(Data excerpts)
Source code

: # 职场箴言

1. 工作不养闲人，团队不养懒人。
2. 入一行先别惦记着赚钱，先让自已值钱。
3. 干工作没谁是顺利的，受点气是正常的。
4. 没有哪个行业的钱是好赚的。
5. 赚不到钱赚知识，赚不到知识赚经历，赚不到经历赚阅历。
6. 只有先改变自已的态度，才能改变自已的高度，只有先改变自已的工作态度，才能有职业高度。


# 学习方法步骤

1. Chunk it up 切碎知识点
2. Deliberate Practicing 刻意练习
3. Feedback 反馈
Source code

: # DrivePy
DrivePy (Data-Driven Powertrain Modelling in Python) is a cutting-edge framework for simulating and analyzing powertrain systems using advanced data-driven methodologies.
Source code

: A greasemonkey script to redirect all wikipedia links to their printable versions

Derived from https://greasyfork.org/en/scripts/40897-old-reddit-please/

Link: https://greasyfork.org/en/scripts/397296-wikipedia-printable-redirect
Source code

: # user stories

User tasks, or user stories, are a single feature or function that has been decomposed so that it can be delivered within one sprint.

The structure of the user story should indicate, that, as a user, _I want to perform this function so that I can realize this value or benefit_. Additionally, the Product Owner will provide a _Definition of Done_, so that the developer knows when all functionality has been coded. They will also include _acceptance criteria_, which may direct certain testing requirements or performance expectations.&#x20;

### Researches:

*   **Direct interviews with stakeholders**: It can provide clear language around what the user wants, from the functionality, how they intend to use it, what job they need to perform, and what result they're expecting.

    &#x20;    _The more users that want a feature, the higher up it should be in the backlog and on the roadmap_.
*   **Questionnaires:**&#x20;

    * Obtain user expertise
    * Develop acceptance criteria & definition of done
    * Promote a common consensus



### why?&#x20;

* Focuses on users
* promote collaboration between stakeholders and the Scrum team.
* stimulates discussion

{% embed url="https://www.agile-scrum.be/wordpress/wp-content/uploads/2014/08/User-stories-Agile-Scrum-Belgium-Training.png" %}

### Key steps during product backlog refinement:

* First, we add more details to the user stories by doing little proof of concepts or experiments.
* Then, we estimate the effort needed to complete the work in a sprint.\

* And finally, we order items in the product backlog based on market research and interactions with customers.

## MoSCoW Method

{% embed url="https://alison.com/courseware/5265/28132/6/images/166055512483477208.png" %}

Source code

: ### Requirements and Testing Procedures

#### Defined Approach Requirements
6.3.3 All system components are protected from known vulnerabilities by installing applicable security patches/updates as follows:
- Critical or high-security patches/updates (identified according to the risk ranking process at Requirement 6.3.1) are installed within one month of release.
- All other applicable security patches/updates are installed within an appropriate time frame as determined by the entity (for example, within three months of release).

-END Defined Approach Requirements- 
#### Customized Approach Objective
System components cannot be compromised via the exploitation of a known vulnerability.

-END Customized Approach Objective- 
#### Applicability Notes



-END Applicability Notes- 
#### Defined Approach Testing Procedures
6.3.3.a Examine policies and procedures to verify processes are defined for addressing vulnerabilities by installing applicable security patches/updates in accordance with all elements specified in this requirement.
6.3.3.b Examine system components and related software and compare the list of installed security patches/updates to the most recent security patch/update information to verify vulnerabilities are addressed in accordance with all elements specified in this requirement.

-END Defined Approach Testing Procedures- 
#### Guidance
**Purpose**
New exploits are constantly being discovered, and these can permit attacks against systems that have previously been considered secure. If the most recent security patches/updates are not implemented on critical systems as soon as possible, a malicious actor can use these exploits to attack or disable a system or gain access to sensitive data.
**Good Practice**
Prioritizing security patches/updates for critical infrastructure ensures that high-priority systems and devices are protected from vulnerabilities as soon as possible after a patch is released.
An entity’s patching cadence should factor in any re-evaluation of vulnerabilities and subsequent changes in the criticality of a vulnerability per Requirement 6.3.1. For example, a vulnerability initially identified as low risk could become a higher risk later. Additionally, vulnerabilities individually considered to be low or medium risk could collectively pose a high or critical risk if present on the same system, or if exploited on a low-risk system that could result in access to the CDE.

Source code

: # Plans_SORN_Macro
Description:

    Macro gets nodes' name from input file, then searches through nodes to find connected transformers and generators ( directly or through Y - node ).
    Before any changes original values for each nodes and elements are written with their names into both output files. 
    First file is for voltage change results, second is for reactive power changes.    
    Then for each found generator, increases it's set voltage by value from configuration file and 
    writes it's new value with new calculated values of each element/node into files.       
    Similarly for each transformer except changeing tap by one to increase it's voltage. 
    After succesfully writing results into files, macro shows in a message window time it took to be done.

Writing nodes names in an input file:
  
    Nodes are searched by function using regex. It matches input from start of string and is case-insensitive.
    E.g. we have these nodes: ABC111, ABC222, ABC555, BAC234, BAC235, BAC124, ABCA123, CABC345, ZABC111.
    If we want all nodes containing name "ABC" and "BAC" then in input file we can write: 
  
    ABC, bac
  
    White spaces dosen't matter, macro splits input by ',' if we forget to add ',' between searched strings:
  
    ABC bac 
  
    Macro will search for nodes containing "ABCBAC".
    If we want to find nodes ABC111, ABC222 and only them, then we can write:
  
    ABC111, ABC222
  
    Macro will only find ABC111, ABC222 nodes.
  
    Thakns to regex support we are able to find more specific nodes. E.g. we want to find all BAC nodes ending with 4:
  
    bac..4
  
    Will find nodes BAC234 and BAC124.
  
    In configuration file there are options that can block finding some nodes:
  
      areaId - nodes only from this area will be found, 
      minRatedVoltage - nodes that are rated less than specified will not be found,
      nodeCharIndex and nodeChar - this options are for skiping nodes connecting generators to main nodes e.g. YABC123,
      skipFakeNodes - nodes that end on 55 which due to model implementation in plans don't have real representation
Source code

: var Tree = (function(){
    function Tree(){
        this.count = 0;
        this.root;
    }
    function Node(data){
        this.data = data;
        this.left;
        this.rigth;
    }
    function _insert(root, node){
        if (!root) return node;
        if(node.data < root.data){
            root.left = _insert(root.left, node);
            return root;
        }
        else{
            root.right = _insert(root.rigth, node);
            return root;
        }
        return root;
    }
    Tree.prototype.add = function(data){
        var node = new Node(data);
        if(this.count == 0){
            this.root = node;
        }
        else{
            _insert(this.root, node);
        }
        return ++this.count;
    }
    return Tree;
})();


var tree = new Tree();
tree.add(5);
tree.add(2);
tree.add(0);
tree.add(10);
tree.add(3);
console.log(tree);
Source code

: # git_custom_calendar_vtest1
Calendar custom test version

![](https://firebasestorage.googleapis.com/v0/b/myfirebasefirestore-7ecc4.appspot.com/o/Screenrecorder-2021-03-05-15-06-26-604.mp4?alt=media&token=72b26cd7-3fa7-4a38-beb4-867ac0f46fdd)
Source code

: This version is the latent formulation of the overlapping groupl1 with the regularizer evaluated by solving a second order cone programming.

- [Aim of the exercise] Each entry above has to be transcribed exactly as it appears.

- [Result of this task]
Source code

: # 职场箴言

1. 工作不养闲人，团队不养懒人。
2. 入一行先别惦记着赚钱，先让自已值钱。
3. 干工作没谁是顺利的，受点气是正常的。
4. 没有哪个行业的钱是好赚的。
5. 赚不到钱赚知识，赚不到知识赚经历，赚不到经历赚阅历。
6. 只有先改变自已的态度，才能改变自已的高度，只有先改变自已的工作态度，才能有职业高度。


# 学习方法步骤

1. Chunk it up 切碎知识点
2. Deliberate Practicing 刻意练习
3. Feedback 反馈
Source code

: # DrivePy
DrivePy (Data-Driven Powertrain Modelling in Python) is a cutting-edge framework for simulating and analyzing powertrain systems using advanced data-driven methodologies.
Source code

: A greasemonkey script to redirect all wikipedia links to their printable versions

Derived from https://greasyfork.org/en/scripts/40897-old-reddit-please/

Link: https://greasyfork.org/en/scripts/397296-wikipedia-printable-redirect
Source code

: # user stories

User tasks, or user stories, are a single feature or function that has been decomposed so that it can be delivered within one sprint.

The structure of the user story should indicate, that, as a user, _I want to perform this function so that I can realize this value or benefit_. Additionally, the Product Owner will provide a _Definition of Done_, so that the developer knows when all functionality has been coded. They will also include _acceptance criteria_, which may direct certain testing requirements or performance expectations.&#x20;

### Researches:

*   **Direct interviews with stakeholders**: It can provide clear language around what the user wants, from the functionality, how they intend to use it, what job they need to perform, and what result they're expecting.

    &#x20;    _The more users that want a feature, the higher up it should be in the backlog and on the roadmap_.
*   **Questionnaires:**&#x20;

    * Obtain user expertise
    * Develop acceptance criteria & definition of done
    * Promote a common consensus



### why?&#x20;

* Focuses on users
* promote collaboration between stakeholders and the Scrum team.
* stimulates discussion

{% embed url="https://www.agile-scrum.be/wordpress/wp-content/uploads/2014/08/User-stories-Agile-Scrum-Belgium-Training.png" %}

### Key steps during product backlog refinement:

* First, we add more details to the user stories by doing little proof of concepts or experiments.
* Then, we estimate the effort needed to complete the work in a sprint.\

* And finally, we order items in the product backlog based on market research and interactions with customers.

## MoSCoW Method

{% embed url="https://alison.com/courseware/5265/28132/6/images/166055512483477208.png" %}

Source code

: ### Requirements and Testing Procedures

#### Defined Approach Requirements
6.3.3 All system components are protected from known vulnerabilities by installing applicable security patches/updates as follows:
- Critical or high-security patches/updates (identified according to the risk ranking process at Requirement 6.3.1) are installed within one month of release.
- All other applicable security patches/updates are installed within an appropriate time frame as determined by the entity (for example, within three months of release).

-END Defined Approach Requirements- 
#### Customized Approach Objective
System components cannot be compromised via the exploitation of a known vulnerability.

-END Customized Approach Objective- 
#### Applicability Notes



-END Applicability Notes- 
#### Defined Approach Testing Procedures
6.3.3.a Examine policies and procedures to verify processes are defined for addressing vulnerabilities by installing applicable security patches/updates in accordance with all elements specified in this requirement.
6.3.3.b Examine system components and related software and compare the list of installed security patches/updates to the most recent security patch/update information to verify vulnerabilities are addressed in accordance with all elements specified in this requirement.

-END Defined Approach Testing Procedures- 
#### Guidance
**Purpose**
New exploits are constantly being discovered, and these can permit attacks against systems that have previously been considered secure. If the most recent security patches/updates are not implemented on critical systems as soon as possible, a malicious actor can use these exploits to attack or disable a system or gain access to sensitive data.
**Good Practice**
Prioritizing security patches/updates for critical infrastructure ensures that high-priority systems and devices are protected from vulnerabilities as soon as possible after a patch is released.
An entity’s patching cadence should factor in any re-evaluation of vulnerabilities and subsequent changes in the criticality of a vulnerability per Requirement 6.3.1. For example, a vulnerability initially identified as low risk could become a higher risk later. Additionally, vulnerabilities individually considered to be low or medium risk could collectively pose a high or critical risk if present on the same system, or if exploited on a low-risk system that could result in access to the CDE.

Source code

: # Plans_SORN_Macro
Description:

    Macro gets nodes' name from input file, then searches through nodes to find connected transformers and generators ( directly or through Y - node ).
    Before any changes original values for each nodes and elements are written with their names into both output files. 
    First file is for voltage change results, second is for reactive power changes.    
    Then for each found generator, increases it's set voltage by value from configuration file and 
    writes it's new value with new calculated values of each element/node into files.       
    Similarly for each transformer except changeing tap by one to increase it's voltage. 
    After succesfully writing results into files, macro shows in a message window time it took to be done.

Writing nodes names in an input file:
  
    Nodes are searched by function using regex. It matches input from start of string and is case-insensitive.
    E.g. we have these nodes: ABC111, ABC222, ABC555, BAC234, BAC235, BAC124, ABCA123, CABC345, ZABC111.
    If we want all nodes containing name "ABC" and "BAC" then in input file we can write: 
  
    ABC, bac
  
    White spaces dosen't matter, macro splits input by ',' if we forget to add ',' between searched strings:
  
    ABC bac 
  
    Macro will search for nodes containing "ABCBAC".
    If we want to find nodes ABC111, ABC222 and only them, then we can write:
  
    ABC111, ABC222
  
    Macro will only find ABC111, ABC222 nodes.
  
    Thakns to regex support we are able to find more specific nodes. E.g. we want to find all BAC nodes ending with 4:
  
    bac..4
  
    Will find nodes BAC234 and BAC124.
  
    In configuration file there are options that can block finding some nodes:
  
      areaId - nodes only from this area will be found, 
      minRatedVoltage - nodes that are rated less than specified will not be found,
      nodeCharIndex and nodeChar - this options are for skiping nodes connecting generators to main nodes e.g. YABC123,
      skipFakeNodes - nodes that end on 55 which due to model implementation in plans don't have real representation
Source code

: var Tree = (function(){
    function Tree(){
        this.count = 0;
        this.root;
    }
    function Node(data){
        this.data = data;
        this.left;
        this.rigth;
    }
    function _insert(root, node){
        if (!root) return node;
        if(node.data < root.data){
            root.left = _insert(root.left, node);
            return root;
        }
        else{
            root.right = _insert(root.rigth, node);
            return root;
        }
        return root;
    }
    Tree.prototype.add = function(data){
        var node = new Node(data);
        if(this.count == 0){
            this.root = node;
        }
        else{
            _insert(this.root, node);
        }
        return ++this.count;
    }
    return Tree;
})();


var tree = new Tree();
tree.add(5);
tree.add(2);
tree.add(0);
tree.add(10);
tree.add(3);
console.log(tree);
Source code

: # git_custom_calendar_vtest1
Calendar custom test version

![](https://firebasestorage.googleapis.com/v0/b/myfirebasefirestore-7ecc4.appspot.com/o/Screenrecorder-2021-03-05-15-06-26-604.mp4?alt=media&token=72b26cd7-3fa7-4a38-beb4-867ac0f46fdd)
Source code

: This version is the latent formulation of the overlapping groupl1 with the regularizer evaluated by solving a second order cone programming.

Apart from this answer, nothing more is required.